Analysis: CYNTHIA MWALE
NEWS that the United Kingdom (UK)’s economy has slowed is an indication that globally, liquidity is tight and that this is not peculiar to emerging markets like Zambia.
When cash is tied up in non-liquid assets, it is referred to as tight or low liquidity. It also occurs when interest rates are high since that makes it expensive to take out loans.
Britain, which is known for manufacturing a wide range of vehicles, also saw the car sales fall and manufacturing sector stall, in general, although strong growth in information technology and accountancy offset the fall in car sales.
Latest data from the Office for National Statistics indicates that the marginal economy grew by 0.4 percentage points in the three months to October, slower than the 0.6 percentage points in the three months to September.
Global happenings draw my attention to our economy, which is equally facing internal and external challenges.
Zambia is not spared by external forces. Therefore, the persistent trade tension between the two huge economies – United States (US) and China – is really putting pressure on many countries, including Zambia.
The trade spat has resulted in US putting sanctions by raising tariffs to 25 percent from the current 10 percent. The decision takes effect on January 1, 2019.
This year alone, the Federal Reserve (US central bank) has increased interest rates three times. This entails that investing in securities in that market, considered to be a safe haven, became attractive as opposed to emerging markets.
In the past months, the unrelenting strength of the greenback has been a highly-topical issue, which experts repeatedly say the trend is fuelling the challenges in emerging economies like Zambia – US dollar is the major convertible currency.
On the other hand, China is Zambia’s major importer of copper and suffice to say that, if anything goes wrong with the Chinese market, the effect is severe as the world ‘catches a cold’.
Not emphasising that Zambia’s economy is a mono-commodity driven one, copper prices on the international market have not been too impressive, considering that the commodity is the country’s main source of earning.
Compounding the challenge is that copper is exported in its raw form – there is no value addition. This means that there are no industries to ensure jobs and wealth creation through various taxes.
With a fragile industrial base, the country needs to expedite the implementation of the industrial policy, which seeks to transform the economy through industrialisation and value addition.
Although domestic economic growth remains low, projected at four percent, some sectors are positively contributing to the gross domestic product (GDP) as observed by the Bank of Zambia in its third quarter briefing.
The growth is premised by a pick-up in mining, construction, and electricity generation, manufacturing, and information and communications technology sectors.
However, the country is threatened by the forecast El Nino in the 2018/19 farming season and debt service payment.
Zambia’s external and domestic debt stands at US$9.5 billion and US$4.6 billion respectively. This money was used for productive sectors in its quest to steer the engine of economic growth.
Despite the debt challenge, Government needs to be commended for its frantic efforts of dismantling the loans, which were used to undertake useful projects in rail, roads and the social sector (like building/upgrading schools and hospitals).
To borrow the World Bank’s sentiments, debt in itself is not bad, but what matters is how it is used and the level of contraction.
Apart from the drive in dismantling debt, Government has put in place austerity measures in public expenditure, cut down on domestic borrowing and heightened domestic revenue mobilisation, among others.

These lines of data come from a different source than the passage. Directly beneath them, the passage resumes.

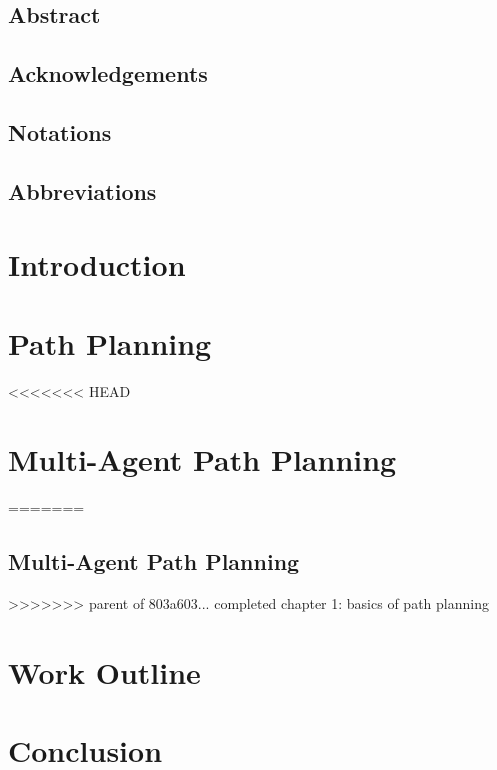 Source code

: \documentclass{thesisreport}
\begin{document}
  
 
\section*{Abstract}
 
\section*{Acknowledgements}
 

\section*{Notations}
 

\section*{Abbreviations}
 
 
\listoffigures

\listoftables

\tableofcontents


\chapter*{Introduction}
 

\chapter{Path Planning}
 
<<<<<<< HEAD
\chapter{Multi-Agent Path Planning}
=======
\section{Multi-Agent Path Planning} 
>>>>>>> parent of 803a603... completed chapter 1: basics of path planning
 
\chapter{Work Outline}
 
\chapter*{Conclusion}
 
  
\newpage


 

 
 
 
 
\end{document}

The fiscal consolidation is aimed at reducing the overall budget deficit in line with achieving macro-economic stability and not to depart from the Seventh National Development Plan focused on accelerating development efforts towards the Vision 2030.
For instance, the International Monetary Fund on Monday approved a US$3.7 billion loan for a three-year programme in neighbouring Angola to support that country’s economic growth.
The critical pillars of an IMF programme involve fiscal consolidation to bring debt for that country to safer levels, increase exchange rate flexibility to regain competitiveness, support monetary policy and reduce inflation.
While countries are globally battering with different challenges, Zambia should soldier on to implement its policies effectively.
It is also important that Zambia hedges itself against external shocks as no country is immune to outside forces.
The author is Zambia Daily Mail business editor.